Nova Cep 2014 has been added to the ARAS database.
The spectra can be found here
Contributions are invited
I checked out your nova spectrum, nice job!
It's still too dim for me.
I just checked out your latest Nova Cep spectrum.
What is the absorption around 6900 Ang.?
Yes novae spectra change very rapidly initially.
The absorption band at ~6900A is telluric from O2 and H2O in our atmosphere. There are few telluric bands which of course turn up in all spectra taken from the ground. You can see some of them identified in Christian buil's annoted Vega spectrum for example
Just added another nova Cep spectrum for 20140323 to the ARAS database
The H alpha line is still growing both in absolute and relative terms. V mag is ~12.5. No problems getting a good SNR spectrum with the ALPY 600 but unfortunately guiding on the overspill from the slit is getting a bit tricky (now up to 3 sec exposures using a DSI Pro) and there does not seem to be any other alternative stars to use in the mirror slit guider field.
Man, that's a perfect profile.
Am I correct in saying that Hyd. Beta has subsided and Hyd. Alpha has taken off?
Here are the spectra plotted in absolute flux (using the V mag in the AAVSO database as the reference)
If I could channel my own mentors for a second.... I'd caution you against using the word "absolute" to describe flux calibration. Like voltage, all fluxes are measured realtive to something. "Flux calibrated" is the better term to use.
I dont understand this at all. The Volt is an absolute unit of measurement traceable to primary standards which makes it an absolute measurement to me.
The Y axis on my spectra is in erg/cm2/sec/A which to me is absolute flux, not relative. We could argue about the definition and accuracy of the standards used and the measurement uncertainties of course
To clarify further -
The spectra were "flux calibrated" in relative terms, taking into account the instrument response and atmospheric extinction.
The relative flux was then integrated over the Bessel V magnitude pass band and compared with the V magnitudes in the AAVSO database which can be expressed in absolute flux (erg/cm2/sec) based on the absolute flux calibrated standard Vega. This is a function in ISIS
Here is an example of the term "absolute flux" being used in the way that I describe
You are correct, of course. While a volt is precisely definded, Voltage is a potential difference, not an absolute value. If you have two resistors of equal value in series with a battery, the voltage across either resistor will be halve that of the battery. Voltage is the potential difference.
Hopkins Phoenix Observatory
Earlier in my career, I used the word "absolute" in a public presentation to refer to flux and a senior collegue who I respect very much took me out to the figurative "wood shed" afterward to convince me to recant. So my intention here (as was my senior collegue's) is to help.
Jeff covered how voltage is a difference. In fact most units are actually relative in that they measure a difference. A Volt is defined as a potential difference that yields a difference in energy of one Joule for one Coulumb of charge. I always empasize with my physics students that they can't give me an answer in Volts without telling me what it is measured relative to. The definition of Volts is not absolute becuase it does not include strictly a definition of "realtive to what."
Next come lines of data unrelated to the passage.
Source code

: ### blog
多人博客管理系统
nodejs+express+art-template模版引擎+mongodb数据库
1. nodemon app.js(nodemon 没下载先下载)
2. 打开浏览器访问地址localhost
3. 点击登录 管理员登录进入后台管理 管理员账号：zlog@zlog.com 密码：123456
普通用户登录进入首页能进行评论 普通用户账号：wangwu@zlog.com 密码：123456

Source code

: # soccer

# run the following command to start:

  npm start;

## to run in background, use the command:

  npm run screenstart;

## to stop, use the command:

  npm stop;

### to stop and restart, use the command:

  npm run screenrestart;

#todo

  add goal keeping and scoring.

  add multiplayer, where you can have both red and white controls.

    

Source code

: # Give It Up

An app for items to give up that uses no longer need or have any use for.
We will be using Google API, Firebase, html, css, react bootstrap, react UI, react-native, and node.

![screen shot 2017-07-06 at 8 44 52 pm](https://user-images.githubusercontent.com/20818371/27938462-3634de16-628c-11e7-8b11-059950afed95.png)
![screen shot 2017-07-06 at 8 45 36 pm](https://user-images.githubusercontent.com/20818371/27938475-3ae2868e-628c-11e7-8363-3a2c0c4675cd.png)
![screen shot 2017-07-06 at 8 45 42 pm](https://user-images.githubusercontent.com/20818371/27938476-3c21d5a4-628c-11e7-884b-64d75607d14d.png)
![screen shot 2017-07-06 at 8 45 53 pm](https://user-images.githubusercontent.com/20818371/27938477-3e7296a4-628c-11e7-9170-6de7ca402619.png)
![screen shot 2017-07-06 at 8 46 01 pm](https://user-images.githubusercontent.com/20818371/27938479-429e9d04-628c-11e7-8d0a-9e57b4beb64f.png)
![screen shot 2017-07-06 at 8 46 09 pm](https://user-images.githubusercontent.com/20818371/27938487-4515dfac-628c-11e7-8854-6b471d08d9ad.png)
There is the same issue with flux. It is slightly different because we can pretty much all agree that zero flux is no energy. However the problem is in practice because your detector never measures zero. (Absolute zero is in fact a theoretical and not an experimental construct.) We can calibrate it to zero by measuring a bias and a dark current. But there is uncertainty in that and as a result uncertainty in our definition of zero. Therefore strictly speaking the zero point for our flux scale is relative to the bias and dark we measured.
There is an additional constraint with the dector because it does not measure ergs/m2/AA. Once we have calibrated it to zero (with the uncertainty there) we calibrate it to a known source. The difference between our defined zero and the known source gives us the relative scale to convert counts to ergs and then we measure the size of our aperture and detector pixels to get per m2 and per AA. The issue here is that if you use one known source and someone else uses another known source there will be no absolute agreement because you calibrated relative to different sources.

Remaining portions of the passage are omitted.